▶ _TASK TO CARRY OUT_: Find every line below with the string "http" and pick it out.

Rendered images with source text:

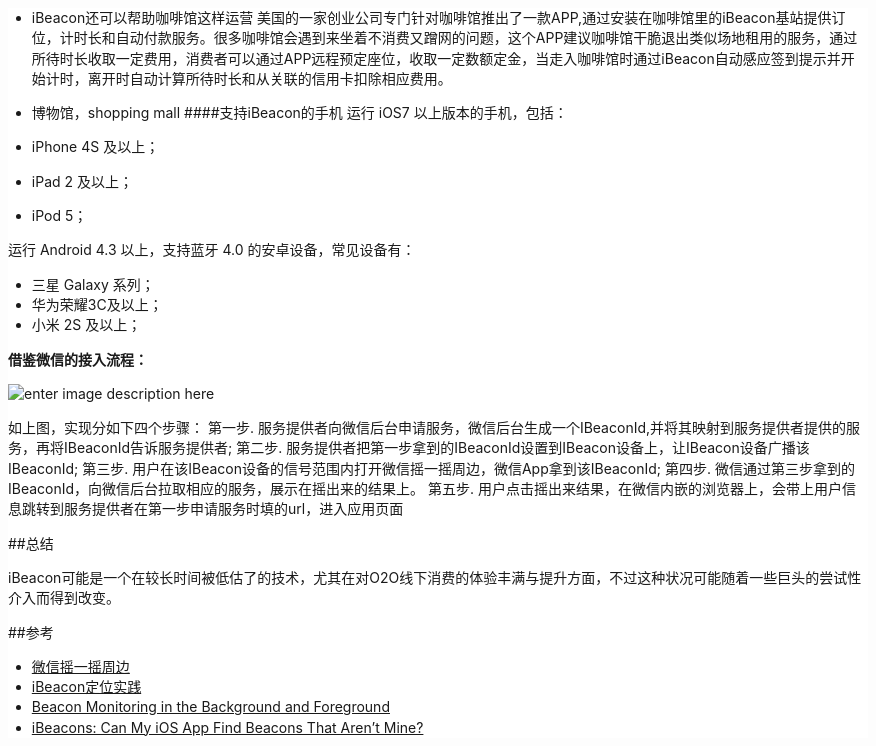 * iBeacon还可以帮助咖啡馆这样运营
美国的一家创业公司专门针对咖啡馆推出了一款APP,通过安装在咖啡馆里的iBeacon基站提供订位，计时长和自动付款服务。很多咖啡馆会遇到来坐着不消费又蹭网的问题，这个APP建议咖啡馆干脆退出类似场地租用的服务，通过所待时长收取一定费用，消费者可以通过APP远程预定座位，收取一定数额定金，当走入咖啡馆时通过iBeacon自动感应签到提示并开始计时，离开时自动计算所待时长和从关联的信用卡扣除相应费用。

* 博物馆，shopping mall
####支持iBeacon的手机
运行 iOS7 以上版本的手机，包括：
* iPhone 4S 及以上；
* iPad 2 及以上；
* iPod 5；

运行 Android 4.3 以上，支持蓝牙 4.0 的安卓设备，常见设备有：

* 三星 Galaxy 系列；
* 华为荣耀3C及以上；
* 小米 2S 及以上；



**借鉴微信的接入流程：**

![enter image description here](/static/2015/12/05/wechat)


如上图，实现分如下四个步骤：
       第一步. 服务提供者向微信后台申请服务，微信后台生成一个IBeaconId,并将其映射到服务提供者提供的服务，再将IBeaconId告诉服务提供者;
       第二步. 服务提供者把第一步拿到的IBeaconId设置到IBeacon设备上，让IBeacon设备广播该IBeaconId;
       第三步. 用户在该IBeacon设备的信号范围内打开微信摇一摇周边，微信App拿到该IBeaconId;
       第四步. 微信通过第三步拿到的IBeaconId，向微信后台拉取相应的服务，展示在摇出来的结果上。
       第五步. 用户点击摇出来结果，在微信内嵌的浏览器上，会带上用户信息跳转到服务提供者在第一步申请服务时填的url，进入应用页面


##总结

iBeacon可能是一个在较长时间被低估了的技术，尤其在对O2O线下消费的体验丰满与提升方面，不过这种状况可能随着一些巨头的尝试性介入而得到改变。


##参考
* [微信摇一摇周边](http://djt.qq.com/article/view/1284)
* [iBeacon定位实践](http://blog.sensoro.com/ibeacon-ding-wei-shi-jian/) 
* [Beacon Monitoring in the Background and Foreground](http://developer.radiusnetworks.com/2013/11/13/ibeacon-monitoring-in-the-background-and-foreground.html)
* [iBeacons: Can My iOS App Find Beacons That Aren’t Mine?](http://beekn.net/2013/10/ibeacons-can-my-ios-app-find-beacons-that-arent-mine/)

▶ _RESULT FOR THIS TASK_:
* [微信摇一摇周边](http://djt.qq.com/article/view/1284)
* [iBeacon定位实践](http://blog.sensoro.com/ibeacon-ding-wei-shi-jian/) 
* [Beacon Monitoring in the Background and Foreground](http://developer.radiusnetworks.com/2013/11/13/ibeacon-monitoring-in-the-background-and-foreground.html)
* [iBeacons: Can My iOS App Find Beacons That Aren’t Mine?](http://beekn.net/2013/10/ibeacons-can-my-ios-app-find-beacons-that-arent-mine/)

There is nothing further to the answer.